El sincretismo de bendecir desde Baréin la inclusión de Medina Azahara en el selecto club del Patrimonio de la Humanidad. Mientras en España se vertía la nostalgia de las vuvuzelas y el esplendor del beso de Íker y Sara Carbonero, las compensaciones a las penas patrias tenían un aire andalusí. Podrían salir en la euforia contenida las galeradas de los tópicos, un disculpable repunte de soberbia apelando a que si otras ciudades tuvieran ese póker de Patrimonios, único en el mundo, oiga, no habría quién les tosiera. Pero ya se sabe que para estos menesteres la euforia siempre es contenida. Podremos tocar el cielo en Las Tendillas por el reconocimiento a ese tuétano cordobés, pero no esperen cordones policiales para sujetar a las masas cuando nuestros representantes suban las escaleras mecánicas de la Estación.

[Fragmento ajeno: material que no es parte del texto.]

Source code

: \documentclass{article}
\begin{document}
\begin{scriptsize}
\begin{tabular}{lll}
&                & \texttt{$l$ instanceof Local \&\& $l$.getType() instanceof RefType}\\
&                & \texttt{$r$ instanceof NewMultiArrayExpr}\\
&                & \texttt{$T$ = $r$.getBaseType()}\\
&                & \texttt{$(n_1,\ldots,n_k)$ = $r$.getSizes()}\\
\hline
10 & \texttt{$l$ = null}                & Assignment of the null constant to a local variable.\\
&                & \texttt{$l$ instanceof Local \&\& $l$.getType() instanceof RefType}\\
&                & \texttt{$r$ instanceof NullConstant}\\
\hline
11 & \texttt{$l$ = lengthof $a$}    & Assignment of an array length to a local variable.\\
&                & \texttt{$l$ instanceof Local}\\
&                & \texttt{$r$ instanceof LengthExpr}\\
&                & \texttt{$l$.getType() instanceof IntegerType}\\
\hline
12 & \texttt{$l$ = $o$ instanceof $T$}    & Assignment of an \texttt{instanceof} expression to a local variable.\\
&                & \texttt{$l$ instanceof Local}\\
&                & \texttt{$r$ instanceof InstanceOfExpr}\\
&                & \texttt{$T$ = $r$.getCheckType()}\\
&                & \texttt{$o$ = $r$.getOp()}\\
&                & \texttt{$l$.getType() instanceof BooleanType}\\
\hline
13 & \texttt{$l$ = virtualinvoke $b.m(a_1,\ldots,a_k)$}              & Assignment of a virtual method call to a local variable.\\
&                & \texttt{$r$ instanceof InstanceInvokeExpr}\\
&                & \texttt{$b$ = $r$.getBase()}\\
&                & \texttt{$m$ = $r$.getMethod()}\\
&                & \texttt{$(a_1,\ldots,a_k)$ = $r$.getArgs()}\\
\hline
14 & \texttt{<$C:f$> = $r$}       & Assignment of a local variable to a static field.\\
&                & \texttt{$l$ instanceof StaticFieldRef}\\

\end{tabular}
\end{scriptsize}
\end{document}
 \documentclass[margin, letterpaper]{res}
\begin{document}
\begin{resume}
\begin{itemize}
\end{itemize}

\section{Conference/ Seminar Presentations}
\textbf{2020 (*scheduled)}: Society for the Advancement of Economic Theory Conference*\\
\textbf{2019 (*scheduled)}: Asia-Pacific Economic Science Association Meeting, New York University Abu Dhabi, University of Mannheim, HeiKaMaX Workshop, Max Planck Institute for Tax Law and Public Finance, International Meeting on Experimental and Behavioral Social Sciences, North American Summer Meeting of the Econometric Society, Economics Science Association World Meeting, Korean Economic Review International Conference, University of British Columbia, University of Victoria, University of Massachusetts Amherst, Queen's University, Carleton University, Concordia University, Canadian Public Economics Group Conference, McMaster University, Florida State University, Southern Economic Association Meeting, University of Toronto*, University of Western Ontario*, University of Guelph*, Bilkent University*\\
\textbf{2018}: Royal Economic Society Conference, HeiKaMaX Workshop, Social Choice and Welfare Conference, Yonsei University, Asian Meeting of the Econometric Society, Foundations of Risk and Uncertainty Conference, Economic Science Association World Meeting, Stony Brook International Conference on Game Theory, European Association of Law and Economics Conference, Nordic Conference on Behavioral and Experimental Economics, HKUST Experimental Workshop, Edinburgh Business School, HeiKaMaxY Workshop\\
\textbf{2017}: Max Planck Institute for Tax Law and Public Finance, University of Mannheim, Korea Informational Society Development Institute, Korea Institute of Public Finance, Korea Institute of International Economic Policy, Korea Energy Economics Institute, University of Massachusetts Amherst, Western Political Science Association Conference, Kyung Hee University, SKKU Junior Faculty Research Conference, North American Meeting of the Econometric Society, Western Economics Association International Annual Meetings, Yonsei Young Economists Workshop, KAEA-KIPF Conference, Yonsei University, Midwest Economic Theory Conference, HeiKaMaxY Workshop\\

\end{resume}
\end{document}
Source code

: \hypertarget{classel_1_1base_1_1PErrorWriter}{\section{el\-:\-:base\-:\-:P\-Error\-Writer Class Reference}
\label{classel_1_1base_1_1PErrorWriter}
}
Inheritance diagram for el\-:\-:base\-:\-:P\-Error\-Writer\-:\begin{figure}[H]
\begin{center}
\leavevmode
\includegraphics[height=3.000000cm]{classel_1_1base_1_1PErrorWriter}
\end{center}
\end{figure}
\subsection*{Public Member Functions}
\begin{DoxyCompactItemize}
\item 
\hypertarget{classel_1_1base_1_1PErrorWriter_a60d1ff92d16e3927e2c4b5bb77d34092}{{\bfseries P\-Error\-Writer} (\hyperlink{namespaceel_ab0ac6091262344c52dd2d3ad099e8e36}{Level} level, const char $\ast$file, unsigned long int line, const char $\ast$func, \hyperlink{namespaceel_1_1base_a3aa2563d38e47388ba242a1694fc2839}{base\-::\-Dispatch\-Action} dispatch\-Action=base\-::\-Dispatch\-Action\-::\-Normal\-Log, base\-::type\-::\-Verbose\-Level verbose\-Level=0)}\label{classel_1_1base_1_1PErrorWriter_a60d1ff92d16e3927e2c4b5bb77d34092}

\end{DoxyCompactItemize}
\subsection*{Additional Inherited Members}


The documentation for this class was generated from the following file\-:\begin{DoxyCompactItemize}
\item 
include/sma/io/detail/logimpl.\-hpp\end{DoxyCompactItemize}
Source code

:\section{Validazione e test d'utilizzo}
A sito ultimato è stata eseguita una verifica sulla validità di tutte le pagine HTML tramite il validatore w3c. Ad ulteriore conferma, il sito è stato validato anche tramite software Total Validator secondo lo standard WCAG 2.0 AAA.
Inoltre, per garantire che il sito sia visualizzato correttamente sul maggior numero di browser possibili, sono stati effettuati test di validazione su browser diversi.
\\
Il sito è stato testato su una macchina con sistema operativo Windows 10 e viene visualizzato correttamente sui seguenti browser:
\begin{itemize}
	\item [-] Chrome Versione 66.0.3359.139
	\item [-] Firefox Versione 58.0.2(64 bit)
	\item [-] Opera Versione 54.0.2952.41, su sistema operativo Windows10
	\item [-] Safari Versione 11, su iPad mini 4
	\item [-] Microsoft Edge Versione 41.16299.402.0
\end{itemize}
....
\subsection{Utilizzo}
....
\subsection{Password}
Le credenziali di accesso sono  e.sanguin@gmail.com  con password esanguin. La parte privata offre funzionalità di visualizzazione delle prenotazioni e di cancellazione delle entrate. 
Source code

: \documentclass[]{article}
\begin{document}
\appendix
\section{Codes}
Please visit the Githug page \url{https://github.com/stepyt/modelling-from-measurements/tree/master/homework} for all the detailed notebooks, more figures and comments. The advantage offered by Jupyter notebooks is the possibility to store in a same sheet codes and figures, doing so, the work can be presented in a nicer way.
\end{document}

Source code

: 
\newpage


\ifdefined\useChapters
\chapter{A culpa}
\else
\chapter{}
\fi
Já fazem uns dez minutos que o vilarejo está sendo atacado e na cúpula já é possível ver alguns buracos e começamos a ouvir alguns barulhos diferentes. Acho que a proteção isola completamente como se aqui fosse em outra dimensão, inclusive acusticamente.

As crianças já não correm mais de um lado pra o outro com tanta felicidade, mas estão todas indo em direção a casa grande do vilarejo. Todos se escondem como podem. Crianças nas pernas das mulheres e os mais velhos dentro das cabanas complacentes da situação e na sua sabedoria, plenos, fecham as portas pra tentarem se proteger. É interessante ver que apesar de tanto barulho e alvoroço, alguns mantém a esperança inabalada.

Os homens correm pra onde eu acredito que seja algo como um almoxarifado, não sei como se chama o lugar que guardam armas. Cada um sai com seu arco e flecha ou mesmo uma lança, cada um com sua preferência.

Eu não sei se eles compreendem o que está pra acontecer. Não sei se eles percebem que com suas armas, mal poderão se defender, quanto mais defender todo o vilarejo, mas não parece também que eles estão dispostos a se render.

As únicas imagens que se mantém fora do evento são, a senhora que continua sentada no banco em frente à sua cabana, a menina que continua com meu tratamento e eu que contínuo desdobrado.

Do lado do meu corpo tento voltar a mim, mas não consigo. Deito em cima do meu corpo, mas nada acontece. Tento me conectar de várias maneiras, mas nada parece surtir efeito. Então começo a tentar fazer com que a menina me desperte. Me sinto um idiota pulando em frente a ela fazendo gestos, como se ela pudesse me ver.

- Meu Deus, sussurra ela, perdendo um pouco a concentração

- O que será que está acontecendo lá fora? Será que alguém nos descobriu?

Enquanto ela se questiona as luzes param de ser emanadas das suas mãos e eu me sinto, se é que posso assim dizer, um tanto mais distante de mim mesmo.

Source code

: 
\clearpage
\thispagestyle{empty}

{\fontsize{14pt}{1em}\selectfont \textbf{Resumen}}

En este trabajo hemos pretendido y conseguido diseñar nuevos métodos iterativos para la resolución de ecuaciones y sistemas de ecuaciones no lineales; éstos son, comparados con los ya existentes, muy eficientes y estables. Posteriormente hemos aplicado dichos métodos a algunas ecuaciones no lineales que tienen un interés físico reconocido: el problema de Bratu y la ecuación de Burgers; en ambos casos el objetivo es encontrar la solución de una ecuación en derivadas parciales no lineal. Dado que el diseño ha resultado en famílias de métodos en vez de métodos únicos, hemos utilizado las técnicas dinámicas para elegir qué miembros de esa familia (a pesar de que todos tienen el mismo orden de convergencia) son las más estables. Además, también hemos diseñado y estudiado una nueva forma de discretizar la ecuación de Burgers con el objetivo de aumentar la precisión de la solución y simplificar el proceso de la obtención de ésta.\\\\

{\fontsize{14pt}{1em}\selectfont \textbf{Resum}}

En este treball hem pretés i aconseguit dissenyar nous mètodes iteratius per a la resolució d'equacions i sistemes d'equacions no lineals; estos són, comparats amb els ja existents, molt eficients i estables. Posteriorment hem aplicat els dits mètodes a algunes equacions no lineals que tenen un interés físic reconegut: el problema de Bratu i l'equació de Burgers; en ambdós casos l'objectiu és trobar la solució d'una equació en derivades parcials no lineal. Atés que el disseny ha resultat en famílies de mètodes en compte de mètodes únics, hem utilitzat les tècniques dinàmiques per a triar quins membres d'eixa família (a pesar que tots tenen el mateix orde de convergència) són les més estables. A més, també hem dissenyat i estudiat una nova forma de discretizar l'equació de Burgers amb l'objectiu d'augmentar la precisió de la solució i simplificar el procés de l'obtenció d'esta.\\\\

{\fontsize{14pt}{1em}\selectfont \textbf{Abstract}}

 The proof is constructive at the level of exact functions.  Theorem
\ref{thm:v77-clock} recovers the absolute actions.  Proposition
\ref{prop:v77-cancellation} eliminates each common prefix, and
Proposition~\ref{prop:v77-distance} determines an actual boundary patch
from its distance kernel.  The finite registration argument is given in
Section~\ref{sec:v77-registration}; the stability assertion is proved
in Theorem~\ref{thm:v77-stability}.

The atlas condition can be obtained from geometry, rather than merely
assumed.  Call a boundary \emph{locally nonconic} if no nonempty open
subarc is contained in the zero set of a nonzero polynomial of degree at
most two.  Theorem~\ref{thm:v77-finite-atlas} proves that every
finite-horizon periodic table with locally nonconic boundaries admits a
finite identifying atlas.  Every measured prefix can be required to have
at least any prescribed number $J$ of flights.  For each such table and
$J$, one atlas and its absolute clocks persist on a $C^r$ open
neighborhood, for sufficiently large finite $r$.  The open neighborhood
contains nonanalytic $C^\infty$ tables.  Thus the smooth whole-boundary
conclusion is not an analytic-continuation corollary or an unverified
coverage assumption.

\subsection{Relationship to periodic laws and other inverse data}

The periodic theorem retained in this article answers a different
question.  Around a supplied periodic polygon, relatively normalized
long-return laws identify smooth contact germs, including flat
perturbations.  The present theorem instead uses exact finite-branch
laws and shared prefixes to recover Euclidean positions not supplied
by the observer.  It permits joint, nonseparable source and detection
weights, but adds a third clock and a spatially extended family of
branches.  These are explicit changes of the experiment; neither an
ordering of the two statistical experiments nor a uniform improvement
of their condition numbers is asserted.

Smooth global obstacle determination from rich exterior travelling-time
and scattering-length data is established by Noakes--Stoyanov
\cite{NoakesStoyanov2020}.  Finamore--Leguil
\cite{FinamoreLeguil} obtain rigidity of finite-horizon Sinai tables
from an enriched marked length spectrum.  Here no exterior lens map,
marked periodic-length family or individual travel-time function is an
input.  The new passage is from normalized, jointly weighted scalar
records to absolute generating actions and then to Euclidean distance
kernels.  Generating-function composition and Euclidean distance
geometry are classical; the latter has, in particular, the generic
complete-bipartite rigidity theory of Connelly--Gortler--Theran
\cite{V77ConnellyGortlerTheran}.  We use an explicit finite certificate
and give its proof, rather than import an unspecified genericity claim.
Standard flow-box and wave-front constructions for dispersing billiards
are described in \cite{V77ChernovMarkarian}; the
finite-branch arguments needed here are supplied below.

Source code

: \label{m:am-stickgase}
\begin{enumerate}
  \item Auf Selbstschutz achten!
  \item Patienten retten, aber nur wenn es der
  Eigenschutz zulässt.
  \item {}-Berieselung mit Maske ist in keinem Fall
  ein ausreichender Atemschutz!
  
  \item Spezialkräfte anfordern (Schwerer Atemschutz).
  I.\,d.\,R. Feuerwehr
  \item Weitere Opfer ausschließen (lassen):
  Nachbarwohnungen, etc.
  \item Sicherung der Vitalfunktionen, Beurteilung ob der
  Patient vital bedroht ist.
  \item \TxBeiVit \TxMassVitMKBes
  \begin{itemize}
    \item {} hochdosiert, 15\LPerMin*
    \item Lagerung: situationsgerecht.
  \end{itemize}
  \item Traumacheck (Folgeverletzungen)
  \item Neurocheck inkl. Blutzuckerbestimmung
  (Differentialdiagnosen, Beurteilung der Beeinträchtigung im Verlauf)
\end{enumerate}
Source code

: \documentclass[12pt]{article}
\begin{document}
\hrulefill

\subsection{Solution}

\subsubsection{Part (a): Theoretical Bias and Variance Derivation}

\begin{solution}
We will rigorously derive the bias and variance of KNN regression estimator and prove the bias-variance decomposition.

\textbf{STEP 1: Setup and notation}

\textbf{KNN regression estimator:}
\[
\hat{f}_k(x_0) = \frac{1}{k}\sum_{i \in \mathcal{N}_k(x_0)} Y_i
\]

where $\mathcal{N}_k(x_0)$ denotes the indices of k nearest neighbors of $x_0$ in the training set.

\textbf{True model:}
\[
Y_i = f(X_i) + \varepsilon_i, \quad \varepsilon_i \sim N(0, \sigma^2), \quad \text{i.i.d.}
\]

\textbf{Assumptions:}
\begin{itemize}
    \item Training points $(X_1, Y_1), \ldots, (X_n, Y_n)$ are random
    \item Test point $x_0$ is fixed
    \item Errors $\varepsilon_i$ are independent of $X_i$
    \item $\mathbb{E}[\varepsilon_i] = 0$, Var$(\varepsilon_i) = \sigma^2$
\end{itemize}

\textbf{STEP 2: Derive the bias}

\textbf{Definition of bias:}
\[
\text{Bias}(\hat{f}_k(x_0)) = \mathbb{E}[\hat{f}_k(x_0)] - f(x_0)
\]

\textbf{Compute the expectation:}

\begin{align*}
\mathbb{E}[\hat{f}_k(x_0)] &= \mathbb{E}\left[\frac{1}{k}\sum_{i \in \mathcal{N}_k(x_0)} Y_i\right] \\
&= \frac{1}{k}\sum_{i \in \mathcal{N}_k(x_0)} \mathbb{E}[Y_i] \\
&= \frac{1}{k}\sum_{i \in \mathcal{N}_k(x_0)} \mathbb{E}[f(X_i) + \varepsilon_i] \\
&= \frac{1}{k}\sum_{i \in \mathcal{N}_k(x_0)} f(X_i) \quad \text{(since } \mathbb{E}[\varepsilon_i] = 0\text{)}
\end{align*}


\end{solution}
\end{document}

Hay sentimientos encontrados en esta Declaración. La bellísima ciudad arrasada que en el 2001 se hermanó con el Damasco de los Omeyas. Los Reyes de España y un Bashar al Asad que aún no había mostrado su lado oscuro, apadrinando el encuentro de los dos cervatillos y traspasando esa puerta de barbarie en el tiempo. Hay también un desquite con la larga y frustrada marcha hacia la Capitalidad. Se buscó El Dorado en un ejercicio de autoestima, aunque, por ejemplo, casi nadie sepa que las Capitales Culturales de este año sean la holandesa Leeurwarden y la maltesa La Valeta. Pero escoció la tamborrada donostiarra, alzada victoriosa por fallos propios y el cuerpo de ventaja de un borbollado proceso de paz.

Hay en Medina Azahara otro reverso misterioso. La ciudad trazada por los Niemeyer del incipiente segundo milenio, mientras su homónima, creada para mayor gloria de Almanzor, demuestra que, junto a los ángeles, también existen polis caídas. Medina Al Zahira está condenada a dormitar bajo un Hades poligonero.

La Ciudad Califal también tiene otra seña distintiva. Cualquier detector geiger especializado en sinalefas mostraría que los niveles de lírica son altísimos en torno al Salón Rico. Porque Medina Azahara, con o sin renuencias, ha sido la amalgama inspiradora de varias generaciones de poetas, la zona cero de esta cantera interminable de bardos. De sus trepanaciones de avispero surge el gran activo de los estetas, haciendo de Córdoba un referente internacional de la poesía.

Medina Azahara también es un faro de la arqueología, una Pompeya mecida entre la desgana y el tesón en lugar del intuitivo apoyo carolingio, su lava y sus capiteles esquinados en los atauriques de la judería, amén de la incandescencia que acosa su perímetro. Precisamente, la mayor carcoma que ha podido hacer peligrar la Declaración es esta proliferación de suelo rururbano, el pulso de las parcelaciones alegales toleradas por mor de no menguar los réditos políticos.

Cuatro Patrimonios materiales, además de la cuota alícuota de otros dos inmateriales, está al alcance de muy pocas ciudades del mundo. Es preceptiva una buena gestión de este legado, haciendo vívido para todos los cordobeses el futuro del pasado.